— WHAT IS REQUIRED —
Nothing but the lines from the one with "2. Introduces controlled" through the end of the records below should be written out, and each must match word for word.

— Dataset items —
________
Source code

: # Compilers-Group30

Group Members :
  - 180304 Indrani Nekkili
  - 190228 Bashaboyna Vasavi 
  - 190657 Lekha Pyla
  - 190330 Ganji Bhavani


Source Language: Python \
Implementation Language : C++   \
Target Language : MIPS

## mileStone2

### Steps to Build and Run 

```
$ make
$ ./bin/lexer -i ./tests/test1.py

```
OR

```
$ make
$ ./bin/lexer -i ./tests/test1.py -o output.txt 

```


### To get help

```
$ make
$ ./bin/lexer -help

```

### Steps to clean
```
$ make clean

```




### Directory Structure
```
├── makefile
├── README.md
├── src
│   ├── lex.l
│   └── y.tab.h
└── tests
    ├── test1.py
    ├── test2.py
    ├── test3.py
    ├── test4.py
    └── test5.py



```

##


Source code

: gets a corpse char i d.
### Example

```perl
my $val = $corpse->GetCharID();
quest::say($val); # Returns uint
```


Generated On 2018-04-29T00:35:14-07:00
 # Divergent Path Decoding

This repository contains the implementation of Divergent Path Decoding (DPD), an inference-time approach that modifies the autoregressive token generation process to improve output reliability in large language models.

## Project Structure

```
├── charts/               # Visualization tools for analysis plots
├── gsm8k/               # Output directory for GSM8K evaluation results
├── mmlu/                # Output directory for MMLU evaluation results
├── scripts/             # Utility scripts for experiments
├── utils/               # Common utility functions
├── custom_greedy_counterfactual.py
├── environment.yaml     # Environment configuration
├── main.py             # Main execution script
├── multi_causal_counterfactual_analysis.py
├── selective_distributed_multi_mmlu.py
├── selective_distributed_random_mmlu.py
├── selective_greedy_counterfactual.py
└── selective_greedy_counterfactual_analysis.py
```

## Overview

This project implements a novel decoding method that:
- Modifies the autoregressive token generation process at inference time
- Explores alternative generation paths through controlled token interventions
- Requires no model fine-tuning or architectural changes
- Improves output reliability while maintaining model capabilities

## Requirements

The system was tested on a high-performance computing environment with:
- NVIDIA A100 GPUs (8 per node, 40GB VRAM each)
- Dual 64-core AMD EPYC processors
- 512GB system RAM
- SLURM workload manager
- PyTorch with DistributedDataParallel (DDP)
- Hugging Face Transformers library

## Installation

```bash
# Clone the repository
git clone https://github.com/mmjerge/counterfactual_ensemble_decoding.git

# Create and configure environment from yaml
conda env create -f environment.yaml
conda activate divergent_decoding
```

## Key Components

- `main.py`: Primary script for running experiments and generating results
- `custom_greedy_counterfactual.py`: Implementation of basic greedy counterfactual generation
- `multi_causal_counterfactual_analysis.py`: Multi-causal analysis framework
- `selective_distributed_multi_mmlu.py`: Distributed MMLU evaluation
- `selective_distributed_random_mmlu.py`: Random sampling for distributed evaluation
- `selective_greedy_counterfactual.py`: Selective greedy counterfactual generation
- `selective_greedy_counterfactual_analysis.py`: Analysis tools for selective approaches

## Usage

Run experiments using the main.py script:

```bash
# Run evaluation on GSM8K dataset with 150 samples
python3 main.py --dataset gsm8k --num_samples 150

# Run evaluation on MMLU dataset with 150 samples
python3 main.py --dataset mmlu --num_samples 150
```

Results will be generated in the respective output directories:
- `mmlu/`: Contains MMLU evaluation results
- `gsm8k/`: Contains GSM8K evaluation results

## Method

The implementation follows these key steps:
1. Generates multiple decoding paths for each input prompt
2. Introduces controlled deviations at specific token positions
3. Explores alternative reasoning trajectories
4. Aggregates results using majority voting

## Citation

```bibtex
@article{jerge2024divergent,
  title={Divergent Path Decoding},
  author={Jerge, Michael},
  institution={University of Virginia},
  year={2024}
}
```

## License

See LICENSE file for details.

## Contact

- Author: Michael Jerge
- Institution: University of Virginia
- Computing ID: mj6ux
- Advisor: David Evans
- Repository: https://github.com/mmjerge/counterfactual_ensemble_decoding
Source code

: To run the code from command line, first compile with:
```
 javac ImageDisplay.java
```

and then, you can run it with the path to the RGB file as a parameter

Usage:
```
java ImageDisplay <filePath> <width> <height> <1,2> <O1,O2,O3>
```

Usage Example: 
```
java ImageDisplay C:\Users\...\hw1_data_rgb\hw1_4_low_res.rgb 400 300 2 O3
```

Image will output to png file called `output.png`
________
— TASK RESULT —
2. Introduces controlled deviations at specific token positions
3. Explores alternative reasoning trajectories
4. Aggregates results using majority voting

## Citation

```bibtex
@article{jerge2024divergent,
  title={Divergent Path Decoding},
  author={Jerge, Michael},
  institution={University of Virginia},
  year={2024}
}
```

## License

See LICENSE file for details.

## Contact

- Author: Michael Jerge
- Institution: University of Virginia
- Computing ID: mj6ux
- Advisor: David Evans
- Repository: https://github.com/mmjerge/counterfactual_ensemble_decoding
Source code

: To run the code from command line, first compile with:
```
 javac ImageDisplay.java
```

and then, you can run it with the path to the RGB file as a parameter

Usage:
```
java ImageDisplay <filePath> <width> <height> <1,2> <O1,O2,O3>
```

Usage Example: 
```
java ImageDisplay C:\Users\...\hw1_data_rgb\hw1_4_low_res.rgb 400 300 2 O3
```

Image will output to png file called `output.png`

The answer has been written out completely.